When they learned repair paperwork did not support the costs they were paying … they gave up supplying it to Third Parties (drivers, fleets, hauliers or their insurers) when demanding payment.

For example, you would expect a claim for the repair of a single post in the central reservation to be a straightforward matter, supported by documentation, capable of being priced accurately, the contractor paid with little question and recovery pursued from the at-fault party promptly.  But Kier has demonstrated that they have little regard for contracts and agreed uplifts abusing the ‘self-regulating’ process that was the ASC (contract).

It is therefore hardly surprising we have never encountered a correctly priced Kier Highways claim!

With regard to the one post-repair, Highways England’s sausage-factory approach to such matters, their acknowledged failure to reconcile claims pre-payment, saw full payment despite obvious anomalies some of which give a brief insight into our world of trying to ensure Third-Parties pay what they should …

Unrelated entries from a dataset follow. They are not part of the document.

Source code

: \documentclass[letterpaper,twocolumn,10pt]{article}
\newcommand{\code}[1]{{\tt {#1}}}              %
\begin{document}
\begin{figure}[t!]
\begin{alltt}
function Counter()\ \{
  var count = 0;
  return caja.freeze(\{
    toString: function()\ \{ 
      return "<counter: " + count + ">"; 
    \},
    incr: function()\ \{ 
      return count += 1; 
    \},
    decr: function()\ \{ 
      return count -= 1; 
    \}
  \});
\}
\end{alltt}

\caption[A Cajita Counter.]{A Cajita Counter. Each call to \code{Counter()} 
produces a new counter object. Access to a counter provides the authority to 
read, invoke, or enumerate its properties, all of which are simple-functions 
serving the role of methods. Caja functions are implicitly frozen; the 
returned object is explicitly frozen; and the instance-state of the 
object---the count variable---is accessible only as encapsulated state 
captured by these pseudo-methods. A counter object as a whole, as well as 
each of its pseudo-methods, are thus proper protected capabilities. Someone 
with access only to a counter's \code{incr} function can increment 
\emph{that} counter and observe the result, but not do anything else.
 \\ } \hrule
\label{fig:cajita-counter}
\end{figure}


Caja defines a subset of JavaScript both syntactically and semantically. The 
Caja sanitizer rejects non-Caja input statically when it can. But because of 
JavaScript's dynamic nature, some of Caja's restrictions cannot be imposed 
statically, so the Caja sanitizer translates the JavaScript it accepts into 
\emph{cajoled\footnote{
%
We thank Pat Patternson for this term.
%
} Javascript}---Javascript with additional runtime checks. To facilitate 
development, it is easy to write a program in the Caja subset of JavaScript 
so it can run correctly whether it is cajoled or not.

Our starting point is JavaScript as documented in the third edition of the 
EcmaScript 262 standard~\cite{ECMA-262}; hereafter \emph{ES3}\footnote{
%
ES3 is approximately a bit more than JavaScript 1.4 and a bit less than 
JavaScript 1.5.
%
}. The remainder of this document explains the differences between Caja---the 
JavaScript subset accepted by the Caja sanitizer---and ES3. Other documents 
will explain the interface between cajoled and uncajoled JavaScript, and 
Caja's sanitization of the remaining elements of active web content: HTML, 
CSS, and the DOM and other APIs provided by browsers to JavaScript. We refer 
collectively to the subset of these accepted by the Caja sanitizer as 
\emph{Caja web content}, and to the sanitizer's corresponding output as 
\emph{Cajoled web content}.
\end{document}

  • Attendance did not involve operatives being sent to the location – they stumbled upon the damage.  A charge for travel to and from is, therefore, unnecessary.
  • Traffic Management (TM) records detail the two night-time repair installations, during 2 shifts.  Odd, the works are said to have been completed in one 4-hour period and … during the day!
  • The works appear to have been completed under ‘planned works’.  These are works, such as litter picking, for which the Authority has already paid, at least for the TM required to create a safe environment in which to work … be it litter-pick, repair or both

BUT … maybe there were no HE-paid-for activities occurring but another reason for the repair to occur weeks after the damage discovery.  The Authority appears to have ‘overlooked’ the repair of one damaged post required an awful lot of TM.  But had they read the scant documentation provided, an explanation was present:

The closure covered TWO repairs.  It appears our client is not the only one being billed for Traffic Management.

Let us not forget the required images, so important that they are highlighted in larger font (above).  The above extract from a contractor document appears to require no explanation … but to quote Jim O’Sullivan, Highways England’s CEO “… we are dealing with one of the less sophisticated ends of the construction industry”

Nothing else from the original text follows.